Text for the Week: The Healing Light

Scripture: John 9:1-17

As Jesus walked along, he saw a man who was blind from birth. Jesus’ disciples asked, “Rabbi, who sinned so that he was born blind, this man or his parents?”

Jesus answered, “Neither he nor his parents. This happened so that God’s mighty works might be displayed in him. While it’s daytime, we must do the works of him who sent me. Night is coming when no one can work. While I am in the world, I am the light of the world.” After he said this, he spit on the ground, made mud with the saliva, and smeared the mud on the man’s eyes. Jesus said to him, “Go, wash in the pool of Siloam” (this word means sent). So the man went away and washed. When he returned, he could see.

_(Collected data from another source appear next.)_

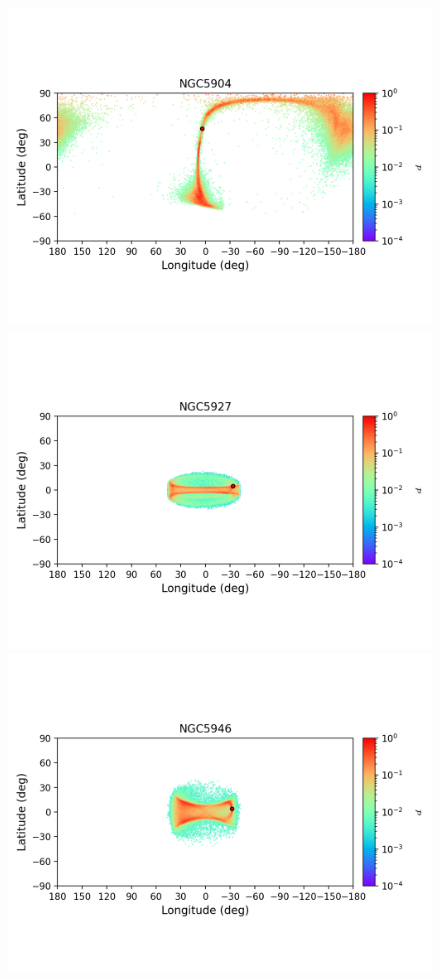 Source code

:         \begin{figure}
        \includegraphics[clip=true, trim = 0mm 20mm 0mm 10mm, width=1\columnwidth]{images/error_plots_NGC5904.png}
        \includegraphics[clip=true, trim = 0mm 20mm 0mm 10mm, width=1\columnwidth]{images/error_plots_NGC5927.png}
        \includegraphics[clip=true, trim = 0mm 20mm 0mm 10mm, width=1\columnwidth]{images/error_plots_NGC5946.png}

\end{figure}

The man’s neighbors and those who used to see him when he was a beggar said, “Isn’t this the man who used to sit and beg?”

Some said, “It is,” and others said, “No, it’s someone who looks like him.”

But the man said, “Yes, it’s me!”

10 So they asked him, “How are you now able to see?”

11 He answered, “The man they call Jesus made mud, smeared it on my eyes, and said, ‘Go to the pool of Siloam and wash.’ So I went and washed, and then I could see.”

12 They asked, “Where is this man?”

He replied, “I don’t know.”

13 Then they led the man who had been born blind to the Pharisees. 14 Now Jesus made the mud and smeared it on the man’s eyes on a Sabbath day. 15 So Pharisees also asked him how he was able to see.

The man told them, “He put mud on my eyes, I washed, and now I see.”

16 Some Pharisees said, “This man isn’t from God, because he breaks the Sabbath law.” Others said, “How can a sinner do miraculous signs like these?” So they were divided. 17 Some of the Pharisees questioned the man who had been born blind again: “What do you have to say about him, since he healed your eyes?”

He replied, “He’s a prophet.”

Questions

  1. Is there any significance to the man in this story being “blind from birth”, if so why is it important that Jesus heals this man?
  2. What is the relationship between day and night in verse 4 and how do they relate to Jesus being the light in verse 5?
  3. How do Jesus’ actions constitute work in the Pharisees’ minds and how do these actions violate the command to keep the Sabbath?
  4. What is the relationship of sin, blindness, and healing, what does it mean that Jesus says this man did not sin and heals him while the Pharisees say he was a sinner and abandon him?

Background

Related Scriptures: Deuteronomy 5:6-10, John 1:1-18

Blindness in this passage serves both as a physical impairment and a metaphor for spiritual awareness.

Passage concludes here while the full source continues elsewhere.